Video: Genetic predisposition to early recurrence in clinically localized prostate cancer
Genetic predisposition to early recurrence in clinically localized prostate cancer
Ángel Borque, Jokin del Amo†, Luis M. Esteban*, Elisabet Ars§, Carlos Hernández**, Jacques Planas¶, Antonio Arruza††, Roberto Llarena‡, Joan Palou§, Felipe Herranz**, Carles X. Raventós¶, Diego Tejedor†, Marta Artieda†, Laureano Simon†, Antonio Martínez†, Elena Carceller, Miguel Suárez, Marta Allué¶, Gerardo Sanz* and Juan Morote¶
‘Miguel Servet’ University Hospital, *University of Zaragoza, Zaragoza, Spain, †Progenika Biopharma S.A., ‡University Hospital of Cruces, Bilbao, §Puigvert Foundation, ¶‘Vall d’Hebron’ University Hospital, Barcelona, **‘Gregorio Marañón’ University Hospital, Madrid, and ††Hospital of Txagorritxu, Vitoria, Spain
• To evaluate genetic susceptibility to early biochemical recurrence (EBCR) after radical prostatectomy (RP), as a prognostic factor for early systemic dissemination.
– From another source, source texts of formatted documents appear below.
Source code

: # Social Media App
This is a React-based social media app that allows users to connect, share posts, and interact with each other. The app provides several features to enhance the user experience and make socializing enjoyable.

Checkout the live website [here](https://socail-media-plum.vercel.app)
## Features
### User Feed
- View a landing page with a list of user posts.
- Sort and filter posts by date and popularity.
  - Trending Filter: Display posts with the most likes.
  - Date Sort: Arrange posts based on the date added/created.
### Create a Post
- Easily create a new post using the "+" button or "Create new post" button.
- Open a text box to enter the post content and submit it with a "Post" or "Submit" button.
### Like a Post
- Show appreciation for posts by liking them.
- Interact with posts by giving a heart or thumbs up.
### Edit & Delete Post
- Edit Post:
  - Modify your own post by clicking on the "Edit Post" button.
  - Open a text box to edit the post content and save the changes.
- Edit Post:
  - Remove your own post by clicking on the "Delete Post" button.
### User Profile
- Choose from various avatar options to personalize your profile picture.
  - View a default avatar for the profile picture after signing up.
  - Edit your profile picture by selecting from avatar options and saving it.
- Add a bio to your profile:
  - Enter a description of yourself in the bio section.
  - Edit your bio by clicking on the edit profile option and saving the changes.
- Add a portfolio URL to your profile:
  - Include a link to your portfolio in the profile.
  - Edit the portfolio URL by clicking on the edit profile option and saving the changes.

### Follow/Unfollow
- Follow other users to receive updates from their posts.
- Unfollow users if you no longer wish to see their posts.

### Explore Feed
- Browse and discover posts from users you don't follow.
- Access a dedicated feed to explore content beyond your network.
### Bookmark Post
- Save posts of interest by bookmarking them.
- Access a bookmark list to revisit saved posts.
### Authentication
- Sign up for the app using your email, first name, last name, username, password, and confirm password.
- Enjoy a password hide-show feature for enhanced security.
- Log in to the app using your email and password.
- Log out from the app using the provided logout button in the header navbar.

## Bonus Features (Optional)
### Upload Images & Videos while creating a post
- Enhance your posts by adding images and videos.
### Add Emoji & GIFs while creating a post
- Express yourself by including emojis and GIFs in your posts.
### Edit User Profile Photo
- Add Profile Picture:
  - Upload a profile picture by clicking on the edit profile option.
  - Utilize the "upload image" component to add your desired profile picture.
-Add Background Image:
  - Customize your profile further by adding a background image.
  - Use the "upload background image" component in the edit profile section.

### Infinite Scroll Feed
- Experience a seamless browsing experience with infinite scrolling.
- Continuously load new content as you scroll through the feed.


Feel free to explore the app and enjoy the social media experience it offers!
• To build a preoperative nomogram to predict EBCR combining genetic and clinicopathological factors.
PATIENTS AND METHODS
• We evaluated 670 patients from six University Hospitals who underwent RP for clinically localized prostate cancer (PCa), and were followed-up for at least 5 years or until biochemical recurrence.
• EBCR was deﬁned as a level prostate-speciﬁc antigen >0.4 ng/mL within 1 year of RP; preoperative variables studied were: age, prostate-speciﬁc antigen, clinical stage, biopsy Gleason score, and the genotype of 83 PCa-related single nucleotide polymorphisms (SNPs).
• Univariate allele association tests and multivariate logistic regression were used to generate predictive models for EBCR, with clinicopathological factors and adding SNPs.
• We internally validated the models by bootstrapping and compared their accuracy using the area under the curve (AUC), net reclassiﬁcation improvement, integrated discrimination improvement, calibration plots and Vickers’ decision curves.
• Four common SNPs at KLK3, KLK2, SULT1A1 and BGLAP genes were independently associated with EBCR.
• A signiﬁcant increase in AUC was observed when SNPs were added to the model: AUC (95% conﬁdence interval) 0.728 (0.674–0.784) vs 0.763 (0.708–0.817).
• Net reclassiﬁcation improvement showed a signiﬁcant increase in probability for events of 60.7% and a decrease for non-events of 63.5%.
• Integrated discrimination improvement and decision curves conﬁrmed the superiority of the new model.
• Four SNPs associated with EBCR signiﬁcantly improved the accuracy of clinicopathological factors.
• We present a nomogram for preoperative prediction of EBCR after RP.